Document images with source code
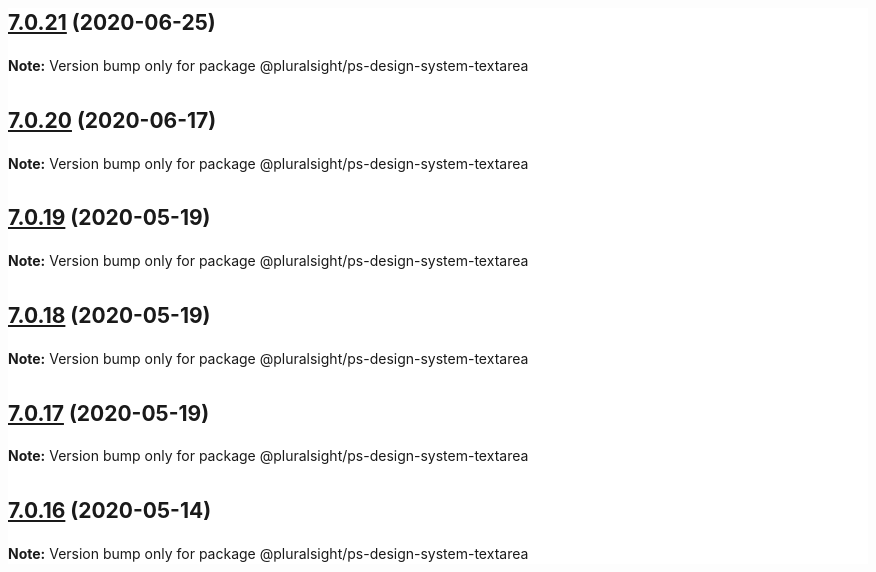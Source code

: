 



## [7.0.21](https://github.com/pluralsight/design-system/compare/@pluralsight/ps-design-system-textarea@7.0.20...@pluralsight/ps-design-system-textarea@7.0.21) (2020-06-25)

**Note:** Version bump only for package @pluralsight/ps-design-system-textarea





## [7.0.20](https://github.com/pluralsight/design-system/compare/@pluralsight/ps-design-system-textarea@7.0.19...@pluralsight/ps-design-system-textarea@7.0.20) (2020-06-17)

**Note:** Version bump only for package @pluralsight/ps-design-system-textarea





## [7.0.19](https://github.com/pluralsight/design-system/compare/@pluralsight/ps-design-system-textarea@7.0.18...@pluralsight/ps-design-system-textarea@7.0.19) (2020-05-19)

**Note:** Version bump only for package @pluralsight/ps-design-system-textarea





## [7.0.18](https://github.com/pluralsight/design-system/compare/@pluralsight/ps-design-system-textarea@7.0.17...@pluralsight/ps-design-system-textarea@7.0.18) (2020-05-19)

**Note:** Version bump only for package @pluralsight/ps-design-system-textarea





## [7.0.17](https://github.com/pluralsight/design-system/compare/@pluralsight/ps-design-system-textarea@7.0.16...@pluralsight/ps-design-system-textarea@7.0.17) (2020-05-19)

**Note:** Version bump only for package @pluralsight/ps-design-system-textarea





## [7.0.16](https://github.com/pluralsight/design-system/compare/@pluralsight/ps-design-system-textarea@7.0.15...@pluralsight/ps-design-system-textarea@7.0.16) (2020-05-14)

**Note:** Version bump only for package @pluralsight/ps-design-system-textarea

= PROBLEM TO WORK ON =
Copy out every line of the data that includes "compare".

= ANSWER FOR THE TASK =
## [7.0.21](https://github.com/pluralsight/design-system/compare/@pluralsight/ps-design-system-textarea@7.0.20...@pluralsight/ps-design-system-textarea@7.0.21) (2020-06-25)
## [7.0.20](https://github.com/pluralsight/design-system/compare/@pluralsight/ps-design-system-textarea@7.0.19...@pluralsight/ps-design-system-textarea@7.0.20) (2020-06-17)
## [7.0.19](https://github.com/pluralsight/design-system/compare/@pluralsight/ps-design-system-textarea@7.0.18...@pluralsight/ps-design-system-textarea@7.0.19) (2020-05-19)
## [7.0.18](https://github.com/pluralsight/design-system/compare/@pluralsight/ps-design-system-textarea@7.0.17...@pluralsight/ps-design-system-textarea@7.0.18) (2020-05-19)
## [7.0.17](https://github.com/pluralsight/design-system/compare/@pluralsight/ps-design-system-textarea@7.0.16...@pluralsight/ps-design-system-textarea@7.0.17) (2020-05-19)
## [7.0.16](https://github.com/pluralsight/design-system/compare/@pluralsight/ps-design-system-textarea@7.0.15...@pluralsight/ps-design-system-textarea@7.0.16) (2020-05-14)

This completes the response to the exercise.